第22話





 何かが破裂するような、鋭い音が上がった。部屋全体に響くほど痛烈な舌打ちだ。

 「アレを鎮めただと……!? どこのたわけが、そんな小手先の修祓を……!!」

 硬い石壁に囲まれた空間ゆえ、自分の発した声が反響して木霊するのが鬱陶しい。それが余計に苛立ちを増幅させて、力の限り両手の拳を握りしめる。尖った爪が手のひらに食い込んで、ところどころ血がにじんだ感覚があったが、そんなことはどうでも良かった。

 と。

 《――如何した。我が主》

 「どうしたもこうしたもあるか! 言うとおりにすれば悲願が叶うと、そう嘯いたのはお前だろうが!!」

 突如、背後の暗闇から発せられた声に食ってかかる。剥き出しの怒りをぶつけられた相手は、さして気分を害した風もなく淡々と続けた。

 《――然様。呼び出したものの願いを叶えることこそ、我の存在する意義だ。この国で、我らのようなモノはほぼ知られておらんが》

 そうとも、だからこそ提案を呑んだのだ。こいつのような存在は、今のところ国内でも、周囲の国々でも周知されていない。存在を感じ取る者はいても、その対処の仕方が分からない。追い落とすために醜聞を広めても、本人に直接けしかけても――その結果として命を奪ってすらも、それを命じた当事者と結びつけることなど出来はしない。自分のような者にはまさに打って付けだった。

 《――野狐どもを寄り憑かせるまでは上手く行ったが、やはり女子供は手緩いな。
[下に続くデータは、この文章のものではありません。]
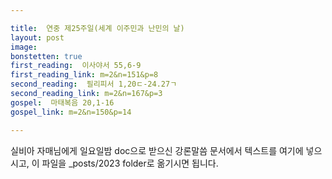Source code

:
 ```yaml
---

title:  연중 제25주일(세계 이주민과 난민의 날)
layout: post 
image:  
bonstetten: true
first_reading:  이사야서 55,6-9
first_reading_link: m=2&n=151&p=8
second_reading:  필리피서 1,20ㄷ-24.27ㄱ
second_reading_link: m=2&n=167&p=3
gospel:  마태복음 20,1-16
gospel_link: m=2&n=150&p=14

---
```



실비아 자매님에게 일요일밤 doc으로 받으신
강론말씀 문서에서
텍스트를 여기에 넣으시고,
이 파일을 _posts/2023 folder로 옮기시면 됩니다.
小娘ども、追いかけ回す暇があるなら媚薬でも何でも盛ってやれば良いものを》

 「相手が自分を選ぶ瞬間に酔いたいんだろうさ。運命の相手だの真実の愛だの、温室育ちのお嬢様にありがちの妄想だな! 馬鹿馬鹿しいッ」

 《――まあそう焦るな、教師どもに掛けた認識阻害は当分有効だろう? 一両日の間であれば、まだ好機は幾らでもある》

 「……、本当だろうな、おい」

 《――勿論だとも。我とて己の存在がかかっておるからな、嘘は言わん》

 どこの退魔士気取りが憑き物を落として回ったやら知らないが、今は一仕事終えて気が緩んでいるはずだ。まさか立て続けに騒動が起こるとは思っていまい。いや、もし用心していたとしても構わない。その用意を上回る厄災を起こせば良いだけの話だ。

 《――主は己の望みを叶えることだけに専念せよ。後は我に任せておくがいい、良きに計らおうぞ)
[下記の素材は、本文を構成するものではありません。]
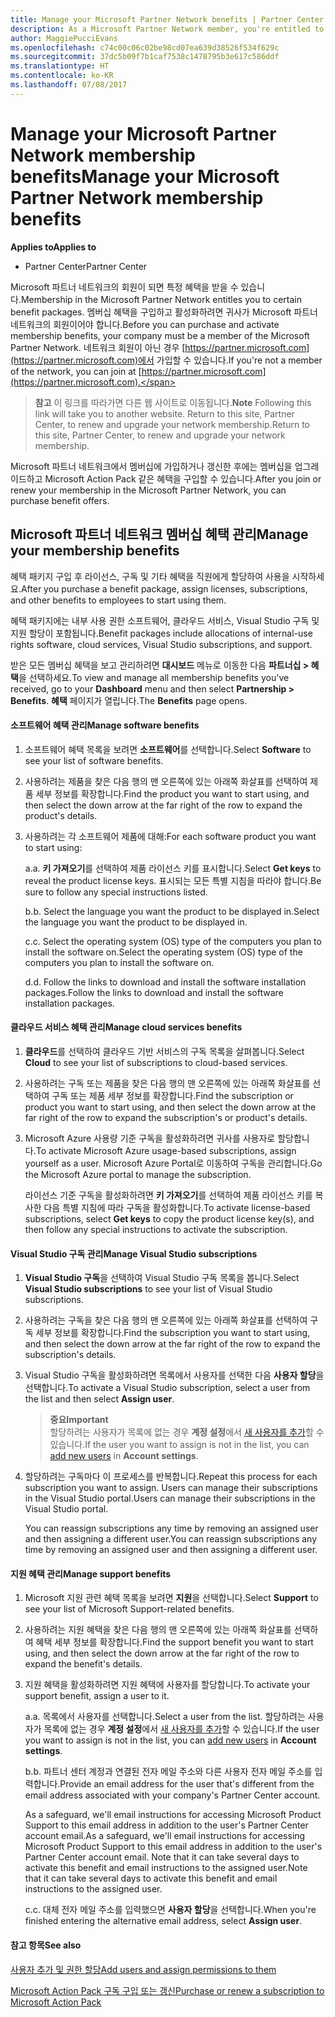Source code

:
```yaml
---
title: Manage your Microsoft Partner Network benefits | Partner Center
description: As a Microsoft Partner Network member, you're entitled to certain membership benefits. Explains how to activate and manage your membership benefits on Partner Center.
author: MaggiePucciEvans
ms.openlocfilehash: c74c00c06c02be98cd07ea639d38526f534f629c
ms.sourcegitcommit: 37dc5b09f7b1caf7538c1478795b3e617c586ddf
ms.translationtype: HT
ms.contentlocale: ko-KR
ms.lasthandoff: 07/08/2017
---
```

# <a name="manage-your-microsoft-partner-network-membership-benefits"></a><span data-ttu-id="3bbc8-104">Manage your Microsoft Partner Network membership benefits</span><span class="sxs-lookup"><span data-stu-id="3bbc8-104">Manage your Microsoft Partner Network membership benefits</span></span>

**<span data-ttu-id="3bbc8-105">Applies to</span><span class="sxs-lookup"><span data-stu-id="3bbc8-105">Applies to</span></span>**

-  <span data-ttu-id="3bbc8-106">Partner Center</span><span class="sxs-lookup"><span data-stu-id="3bbc8-106">Partner Center</span></span>

<span data-ttu-id="3bbc8-107">Microsoft 파트너 네트워크의 회원이 되면 특정 혜택을 받을 수 있습니다.</span><span class="sxs-lookup"><span data-stu-id="3bbc8-107">Membership in the Microsoft Partner Network entitles you to certain benefit packages.</span></span> <span data-ttu-id="3bbc8-108">멤버십 혜택을 구입하고 활성화하려면 귀사가 Microsoft 파트너 네트워크의 회원이어야 합니다.</span><span class="sxs-lookup"><span data-stu-id="3bbc8-108">Before you can purchase and activate membership benefits, your company must be a member of the Microsoft Partner Network.</span></span> <span data-ttu-id="3bbc8-109">네트워크 회원이 아닌 경우 [https://partner.microsoft.com](https://partner.microsoft.com)에서 가입할 수 있습니다.</span><span class="sxs-lookup"><span data-stu-id="3bbc8-109">If you're not a member of the network, you can join at [https://partner.microsoft.com](https://partner.microsoft.com).</span></span>

><span data-ttu-id="3bbc8-110">**참고** 이 링크를 따라가면 다른 웹 사이트로 이동됩니다.</span><span class="sxs-lookup"><span data-stu-id="3bbc8-110">**Note** Following this link will take you to another website.</span></span> <span data-ttu-id="3bbc8-111">Return to this site, Partner Center, to renew and upgrade your network membership.</span><span class="sxs-lookup"><span data-stu-id="3bbc8-111">Return to this site, Partner Center, to renew and upgrade your network membership.</span></span>

<span data-ttu-id="3bbc8-112">Microsoft 파트너 네트워크에서 멤버십에 가입하거나 갱신한 후에는 멤버십을 업그레이드하고 Microsoft Action Pack 같은 혜택을 구입할 수 있습니다.</span><span class="sxs-lookup"><span data-stu-id="3bbc8-112">After you join or renew your membership in the Microsoft Partner Network, you can purchase benefit offers.</span></span>


## <a name="manage-your-membership-benefits"></a><span data-ttu-id="3bbc8-113">Microsoft 파트너 네트워크 멤버십 혜택 관리</span><span class="sxs-lookup"><span data-stu-id="3bbc8-113">Manage your membership benefits</span></span>

<span data-ttu-id="3bbc8-114">혜택 패키지 구입 후 라이선스, 구독 및 기타 혜택을 직원에게 할당하여 사용을 시작하세요.</span><span class="sxs-lookup"><span data-stu-id="3bbc8-114">After you purchase a benefit package, assign licenses, subscriptions, and other benefits to employees to start using them.</span></span> 

<span data-ttu-id="3bbc8-115">혜택 패키지에는 내부 사용 권한 소프트웨어, 클라우드 서비스, Visual Studio 구독 및 지원 할당이 포함됩니다.</span><span class="sxs-lookup"><span data-stu-id="3bbc8-115">Benefit packages include allocations of internal-use rights software, cloud services, Visual Studio subscriptions, and support.</span></span> 

<span data-ttu-id="3bbc8-116">받은 모든 멤버십 혜택을 보고 관리하려면 **대시보드** 메뉴로 이동한 다음 **파트너십 > 혜택**을 선택하세요.</span><span class="sxs-lookup"><span data-stu-id="3bbc8-116">To view and manage all membership benefits you've received, go to your **Dashboard** menu and then select **Partnership > Benefits**.</span></span> <span data-ttu-id="3bbc8-117">**혜택** 페이지가 열립니다.</span><span class="sxs-lookup"><span data-stu-id="3bbc8-117">The **Benefits** page opens.</span></span> 

#### <a name="manage-software-benefits"></a><span data-ttu-id="3bbc8-118">소프트웨어 혜택 관리</span><span class="sxs-lookup"><span data-stu-id="3bbc8-118">Manage software benefits</span></span>

1.  <span data-ttu-id="3bbc8-119">소프트웨어 혜택 목록을 보려면 **소프트웨어**를 선택합니다.</span><span class="sxs-lookup"><span data-stu-id="3bbc8-119">Select **Software** to see your list of software benefits.</span></span> 

2.  <span data-ttu-id="3bbc8-120">사용하려는 제품을 찾은 다음 행의 맨 오른쪽에 있는 아래쪽 화살표를 선택하여 제품 세부 정보를 확장합니다.</span><span class="sxs-lookup"><span data-stu-id="3bbc8-120">Find the product you want to start using, and then select the down arrow at the far right of the row to expand the product's details.</span></span> 

3. <span data-ttu-id="3bbc8-121">사용하려는 각 소프트웨어 제품에 대해:</span><span class="sxs-lookup"><span data-stu-id="3bbc8-121">For each software product you want to start using:</span></span>

    <span data-ttu-id="3bbc8-122">a.</span><span class="sxs-lookup"><span data-stu-id="3bbc8-122">a.</span></span> <span data-ttu-id="3bbc8-123">**키 가져오기**를 선택하여 제품 라이선스 키를 표시합니다.</span><span class="sxs-lookup"><span data-stu-id="3bbc8-123">Select **Get keys** to reveal the product license keys.</span></span> <span data-ttu-id="3bbc8-124">표시되는 모든 특별 지침을 따라야 합니다.</span><span class="sxs-lookup"><span data-stu-id="3bbc8-124">Be sure to follow any special instructions listed.</span></span>

    <span data-ttu-id="3bbc8-125">b.</span><span class="sxs-lookup"><span data-stu-id="3bbc8-125">b.</span></span> <span data-ttu-id="3bbc8-126">Select the language you want the product to be displayed in.</span><span class="sxs-lookup"><span data-stu-id="3bbc8-126">Select the language you want the product to be displayed in.</span></span>

    <span data-ttu-id="3bbc8-127">c.</span><span class="sxs-lookup"><span data-stu-id="3bbc8-127">c.</span></span> <span data-ttu-id="3bbc8-128">Select the operating system (OS) type of the computers you plan to install the software on.</span><span class="sxs-lookup"><span data-stu-id="3bbc8-128">Select the operating system (OS) type of the computers you plan to install the software on.</span></span>

    <span data-ttu-id="3bbc8-129">d.</span><span class="sxs-lookup"><span data-stu-id="3bbc8-129">d.</span></span> <span data-ttu-id="3bbc8-130">Follow the links to download and install the software installation packages.</span><span class="sxs-lookup"><span data-stu-id="3bbc8-130">Follow the links to download and install the software installation packages.</span></span>


#### <a name="manage-cloud-services-benefits"></a><span data-ttu-id="3bbc8-131">클라우드 서비스 혜택 관리</span><span class="sxs-lookup"><span data-stu-id="3bbc8-131">Manage cloud services benefits</span></span>

1. <span data-ttu-id="3bbc8-132">**클라우드**를 선택하여 클라우드 기반 서비스의 구독 목록을 살펴봅니다.</span><span class="sxs-lookup"><span data-stu-id="3bbc8-132">Select **Cloud** to see your list of subscriptions to cloud-based services.</span></span>

2. <span data-ttu-id="3bbc8-133">사용하려는 구독 또는 제품을 찾은 다음 행의 맨 오른쪽에 있는 아래쪽 화살표를 선택하여 구독 또는 제품 세부 정보를 확장합니다.</span><span class="sxs-lookup"><span data-stu-id="3bbc8-133">Find the subscription or product you want to start using, and then select the down arrow at the far right of the row to expand the subscription's or product's details.</span></span> 

3. <span data-ttu-id="3bbc8-134">Microsoft Azure 사용량 기준 구독을 활성화하려면 귀사를 사용자로 할당합니다.</span><span class="sxs-lookup"><span data-stu-id="3bbc8-134">To activate Microsoft Azure usage-based subscriptions, assign yourself as a user.</span></span> <span data-ttu-id="3bbc8-135">Microsoft Azure Portal로 이동하여 구독을 관리합니다.</span><span class="sxs-lookup"><span data-stu-id="3bbc8-135">Go the Microsoft Azure portal to manage the subscription.</span></span>

    <span data-ttu-id="3bbc8-136">라이선스 기준 구독을 활성화하려면 **키 가져오기**를 선택하여 제품 라이선스 키를 복사한 다음 특별 지침에 따라 구독을 활성화합니다.</span><span class="sxs-lookup"><span data-stu-id="3bbc8-136">To activate license-based subscriptions, select **Get keys** to copy the product license key(s), and then follow any special instructions to activate the subscription.</span></span>  


#### <a name="manage-visual-studio-subscriptions"></a><span data-ttu-id="3bbc8-137">Visual Studio 구독 관리</span><span class="sxs-lookup"><span data-stu-id="3bbc8-137">Manage Visual Studio subscriptions</span></span>

1. <span data-ttu-id="3bbc8-138">**Visual Studio 구독**을 선택하여 Visual Studio 구독 목록을 봅니다.</span><span class="sxs-lookup"><span data-stu-id="3bbc8-138">Select **Visual Studio subscriptions** to see your list of Visual Studio subscriptions.</span></span> 

2. <span data-ttu-id="3bbc8-139">사용하려는 구독을 찾은 다음 행의 맨 오른쪽에 있는 아래쪽 화살표를 선택하여 구독 세부 정보를 확장합니다.</span><span class="sxs-lookup"><span data-stu-id="3bbc8-139">Find the subscription you want to start using, and then select the down arrow at the far right of the row to expand the subscription's details.</span></span> 

3. <span data-ttu-id="3bbc8-140">Visual Studio 구독을 활성화하려면 목록에서 사용자를 선택한 다음 **사용자 할당**을 선택합니다.</span><span class="sxs-lookup"><span data-stu-id="3bbc8-140">To activate a Visual Studio subscription, select a user from the list and then select **Assign user**.</span></span> 

    >**<span data-ttu-id="3bbc8-141">중요</span><span class="sxs-lookup"><span data-stu-id="3bbc8-141">Important</span></span>**<br>
<span data-ttu-id="3bbc8-142">할당하려는 사용자가 목록에 없는 경우 **계정 설정**에서 [새 사용자를 추가](create-user-accounts-and-set-permissions.md)할 수 있습니다.</span><span class="sxs-lookup"><span data-stu-id="3bbc8-142">If the user you want to assign is not in the list, you can [add new users](create-user-accounts-and-set-permissions.md) in **Account settings**.</span></span>

3. <span data-ttu-id="3bbc8-143">할당하려는 구독마다 이 프로세스를 반복합니다.</span><span class="sxs-lookup"><span data-stu-id="3bbc8-143">Repeat this process for each subscription you want to assign.</span></span> <span data-ttu-id="3bbc8-144">Users can manage their subscriptions in the Visual Studio portal.</span><span class="sxs-lookup"><span data-stu-id="3bbc8-144">Users can manage their subscriptions in the Visual Studio portal.</span></span> 

    <span data-ttu-id="3bbc8-145">You can reassign subscriptions any time by removing an assigned user and then assigning a different user.</span><span class="sxs-lookup"><span data-stu-id="3bbc8-145">You can reassign subscriptions any time by removing an assigned user and then assigning a different user.</span></span> 


#### <a name="manage-support-benefits"></a><span data-ttu-id="3bbc8-146">지원 혜택 관리</span><span class="sxs-lookup"><span data-stu-id="3bbc8-146">Manage support benefits</span></span>

1. <span data-ttu-id="3bbc8-147">Microsoft 지원 관련 혜택 목록을 보려면 **지원**을 선택합니다.</span><span class="sxs-lookup"><span data-stu-id="3bbc8-147">Select **Support** to see your list of Microsoft Support-related benefits.</span></span> 

2. <span data-ttu-id="3bbc8-148">사용하려는 지원 혜택을 찾은 다음 행의 맨 오른쪽에 있는 아래쪽 화살표를 선택하여 혜택 세부 정보를 확장합니다.</span><span class="sxs-lookup"><span data-stu-id="3bbc8-148">Find the support benefit you want to start using, and then select the down arrow at the far right of the row to expand the benefit's details.</span></span> 

3. <span data-ttu-id="3bbc8-149">지원 혜택을 활성화하려면 지원 혜택에 사용자를 할당합니다.</span><span class="sxs-lookup"><span data-stu-id="3bbc8-149">To activate your support benefit, assign a user to it.</span></span> 
   
    <span data-ttu-id="3bbc8-150">a.</span><span class="sxs-lookup"><span data-stu-id="3bbc8-150">a.</span></span>  <span data-ttu-id="3bbc8-151">목록에서 사용자를 선택합니다.</span><span class="sxs-lookup"><span data-stu-id="3bbc8-151">Select a user from the list.</span></span> <span data-ttu-id="3bbc8-152">할당하려는 사용자가 목록에 없는 경우 **계정 설정**에서 [새 사용자를 추가](create-user-accounts-and-set-permissions.md)할 수 있습니다.</span><span class="sxs-lookup"><span data-stu-id="3bbc8-152">If the user you want to assign is not in the list, you can [add new users](create-user-accounts-and-set-permissions.md) in **Account settings**.</span></span>

    <span data-ttu-id="3bbc8-153">b.</span><span class="sxs-lookup"><span data-stu-id="3bbc8-153">b.</span></span>  <span data-ttu-id="3bbc8-154">파트너 센터 계정과 연결된 전자 메일 주소와 다른 사용자 전자 메일 주소를 입력합니다.</span><span class="sxs-lookup"><span data-stu-id="3bbc8-154">Provide an email address for the user that's different from the email address associated with your company's Partner Center account.</span></span> 
    
    <span data-ttu-id="3bbc8-155">As a safeguard, we'll email instructions for accessing Microsoft Product Support to this email address in addition to the user's Partner Center account email.</span><span class="sxs-lookup"><span data-stu-id="3bbc8-155">As a safeguard, we'll email instructions for accessing Microsoft Product Support to this email address in addition to the user's Partner Center account email.</span></span> <span data-ttu-id="3bbc8-156">Note that it can take several days to activate this benefit and email instructions to the assigned user.</span><span class="sxs-lookup"><span data-stu-id="3bbc8-156">Note that it can take several days to activate this benefit and email instructions to the assigned user.</span></span>    
    
    <span data-ttu-id="3bbc8-157">c.</span><span class="sxs-lookup"><span data-stu-id="3bbc8-157">c.</span></span>  <span data-ttu-id="3bbc8-158">대체 전자 메일 주소를 입력했으면 **사용자 할당**을 선택합니다.</span><span class="sxs-lookup"><span data-stu-id="3bbc8-158">When you're finished entering the alternative email address, select **Assign user**.</span></span> 


#### <a name="see-also"></a><span data-ttu-id="3bbc8-159">참고 항목</span><span class="sxs-lookup"><span data-stu-id="3bbc8-159">See also</span></span>

[<span data-ttu-id="3bbc8-160">사용자 추가 및 권한 할당</span><span class="sxs-lookup"><span data-stu-id="3bbc8-160">Add users and assign permissions to them</span></span>](create-user-accounts-and-set-permissions.md)

[<span data-ttu-id="3bbc8-161">Microsoft Action Pack 구독 구입 또는 갱신</span><span class="sxs-lookup"><span data-stu-id="3bbc8-161">Purchase or renew a subscription to Microsoft Action Pack</span></span>](mpn-get-action-pack.md)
 「……、本当に信じていいんだろうな? もし万が一バレたら、ただじゃ済まんのだぞ!? 国家反逆罪と不敬罪で良くて追放、悪けりゃ断頭台か絞首台なんだからな!!」

 《――解っておるとも。もっと自信を持って大きく構えることだ、次期国王の器たるならば》

 「言われなくともそうするわ!!」

 苛立たし気に席を立ち、足音も荒く部屋を出ていく。勢い余って椅子が倒れる音も、力任せに扉を開け閉めした音も、耳障りでしょうがない。失敗のせいで余計な仕事が増えてしまったのも腹が立つ。邪魔したやつらめ、自分に刃向かったことを後悔させてくれる!

 《――……やれやれ。己の器量を客観視できぬ、というのは困ったものだな》

 器があるなら、と言ったのだ。お前には器がある、と断言してはいない。自分たちは言霊に縛られているせいで、些細な偽りを口にするだけでも辛苦を味わうことになるのだから。

 冷徹につぶやく姿なき声。暗がりに一対、三日月のように弧を描く紅い光が浮かんで、すぐに消えた。